HF_criticalmass

By Chuck Stephens

I

Hollis Frampton is speaking: “Whatever is inevitable, however arbitrary its origins, acquires through custom something like gravitational mass, and gathers about itself a resonant nimbus of metaphoric energy.”

II

Anatomy of a break-up: shit flies apart.

Experimental filmmaking titan Hollis Frampton’s Critical Mass—a lock-groove valentine from a young lovers’ meltdown-already-in-progress—was filmed on two one-hundred-foot rolls of black-and-white 16mm stock during February of 1971, on the same SUNY Binghamton campus where Ernie Gehr had photographed his stroboscopic still life Serene Velocity the year before. One of the group of Frampton’s films known collectively as Hapax Legomena—a Greek phrase which the filmmaker parsed alternately as “unique words” (i.e., words unique in an author’s corpus), and as “things said once”—Critical Mass is either a boho melodrama or a structuralist jape (and, depending on your temperament, probably a good deal more). One thing is certain: very little in this angry, funny film occurs only once.

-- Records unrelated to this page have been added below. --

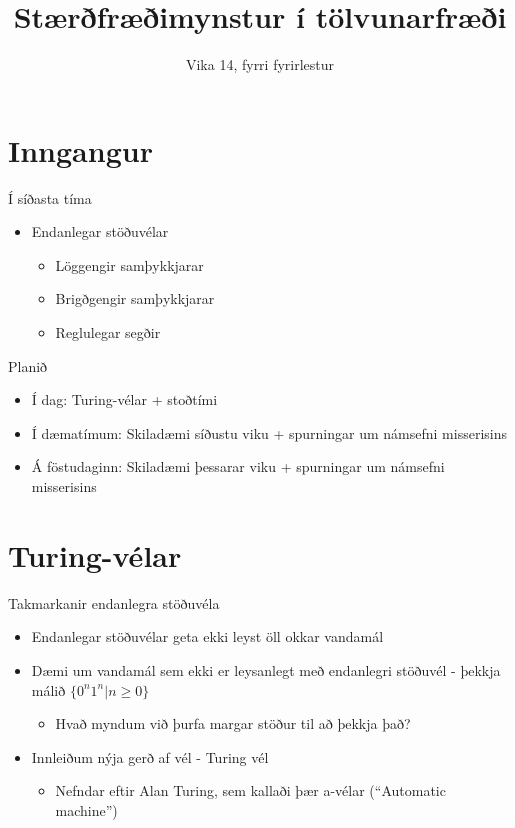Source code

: \documentclass[handout]{beamer}
\title{Stærðfræðimynstur í tölvunarfræði}
\subtitle{Vika 14, fyrri fyrirlestur}
\begin{document}
\begin{frame}
\titlepage
\end{frame}


\section{Inngangur}

\begin{frame}{Í síðasta tíma}
\begin{itemize}
 \item Endanlegar stöðuvélar
 \begin{itemize}
  \item Löggengir samþykkjarar
  \item Brigðgengir samþykkjarar
  \item Reglulegar segðir
 \end{itemize}
\end{itemize}
\end{frame}

\begin{frame}{Planið}
\begin{itemize}
 \item Í dag: Turing-vélar + stoðtími
 \item Í dæmatímum: Skiladæmi síðustu viku + spurningar um námsefni misserisins
 \item Á föstudaginn: Skiladæmi þessarar viku + spurningar um námsefni misserisins
\end{itemize}
\end{frame}

\section{Turing-vélar}

\begin{frame}{Takmarkanir endanlegra stöðuvéla}
\begin{itemize}
 \item Endanlegar stöðuvélar geta ekki leyst öll okkar vandamál
 \item Dæmi um vandamál sem ekki er leysanlegt með endanlegri stöðuvél - þekkja málið $\{0^n1^n | n\geq 0\}$
 \begin{itemize}
  \item Hvað myndum við þurfa margar stöður til að þekkja það?
 \end{itemize}
 \item Innleiðum nýja gerð af vél - Turing vél
 \begin{itemize}
  \item Nefndar eftir Alan Turing, sem kallaði þær a-vélar (``Automatic machine'')
 \end{itemize}
\end{itemize}
\end{frame}
\end{document}
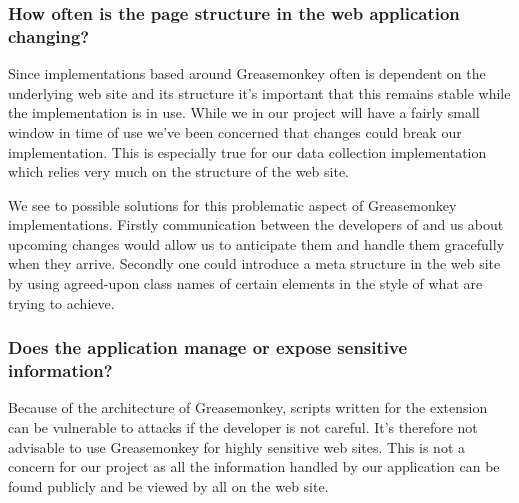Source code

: \subsubsection{How often is the page structure in the web application
  changing?}

Since implementations based around Greasemonkey often is dependent on the
underlying web site and its structure it's important that this remains
stable while the implementation is in use. While we in our project
will have a fairly small window in time of use we've been concerned
that changes could break our implementation. This is especially true
for our data collection implementation which relies very much on the structure
of the \urort{} web site.

We see to possible solutions for this problematic aspect of Greasemonkey
implementations. Firstly communication between the developers of
\urort{} and us about upcoming changes would allow us to anticipate
them and handle them gracefully when they arrive. Secondly one could
introduce a meta structure in the web site by using agreed-upon
class names of certain  elements in the style of
what %
are trying to achieve.

\subsubsection{Does the application manage or expose sensitive information?}

Because of the architecture of Greasemonkey, scripts written for the extension
can be vulnerable to attacks if the developer is not careful. It's
therefore not advisable to use Greasemonkey for highly sensitive web sites.
This is not a concern for our project as all the information handled by our
application can be found publicly and be viewed by all on the \urort{}
web site.

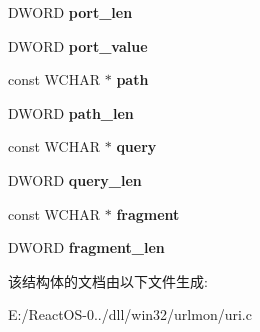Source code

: \begin{DoxyCompactItemize}
\mbox{\label{structparse__data_a787eba82eaacb0663a8a0aa016a84aaa}} 
D\+W\+O\+RD {\bfseries port\+\_\+len}
\item 
\mbox{\label{structparse__data_a840966ea674624e8ae5c21b7a7f02ced}} 
D\+W\+O\+RD {\bfseries port\+\_\+value}
\item 
\mbox{\label{structparse__data_ace0be50dfe6c1d97f48fc4bb2cce2445}} 
const W\+C\+H\+AR $\ast$ {\bfseries path}
\item 
\mbox{\label{structparse__data_a436dee21f0ab634c514a4db4fe25fa15}} 
D\+W\+O\+RD {\bfseries path\+\_\+len}
\item 
\mbox{\label{structparse__data_ae031780da9a3d779f83d8bd73783216a}} 
const W\+C\+H\+AR $\ast$ {\bfseries query}
\item 
\mbox{\label{structparse__data_a10ccec76eab02c98f93eb0553cce599a}} 
D\+W\+O\+RD {\bfseries query\+\_\+len}
\item 
\mbox{\label{structparse__data_acf97ee444fa7647164d7a591d9d2abfb}} 
const W\+C\+H\+AR $\ast$ {\bfseries fragment}
\item 
\mbox{\label{structparse__data_ac3c0297157e47b8a83c7fc28568e670c}} 
D\+W\+O\+RD {\bfseries fragment\+\_\+len}
\end{DoxyCompactItemize}


该结构体的文档由以下文件生成\+:\begin{DoxyCompactItemize}
\item 
E\+:/\+React\+O\+S-\/0../dll/win32/urlmon/uri.\+c\end{DoxyCompactItemize}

The set-up is simple: “He” (sullen film student Frank Albetta) has just returned, unrepentant, to the apartment he shares with his girlfriend after an unexplained absence of two days. “She” (volatile, voluble classmate Barbara DeBenedetto) has been waiting for him all that time and is now, to put it mildly, extremely fucking pissed. The film’s melodrama—an emotion-choked, method-actor-y gander at a few highly charged moments of a couple’s ongoing relationship crisis—is also its sitcom: a kind of polyglot culture comedy about today’s crazy kids, too young to have been at the Exploding Plastic Inevitable, too skuzzy for an episode of All in the Family, but absolutely ready for rock-and-roll grad school and anything else that leads to the Ramones. But it’s not so much what Critical Mass is about as how it’s about. With Steve Reich’s 1966 tape-loop rondo “Come Out” as a structural touchstone, the movie’s a diachronic, minimalist remix in which every cadence of hot-headed accusation, every callow swerve into misdirection seems iterated only to be reiterated—an eternally unfolding and infernally unending falling-out, in which every fragment of dialogue is spluttered once, shouted twice, then stuttered into thrice by Frampton’s three-steps-forward-one-step-back, elusively algorithmic dice-and-splice.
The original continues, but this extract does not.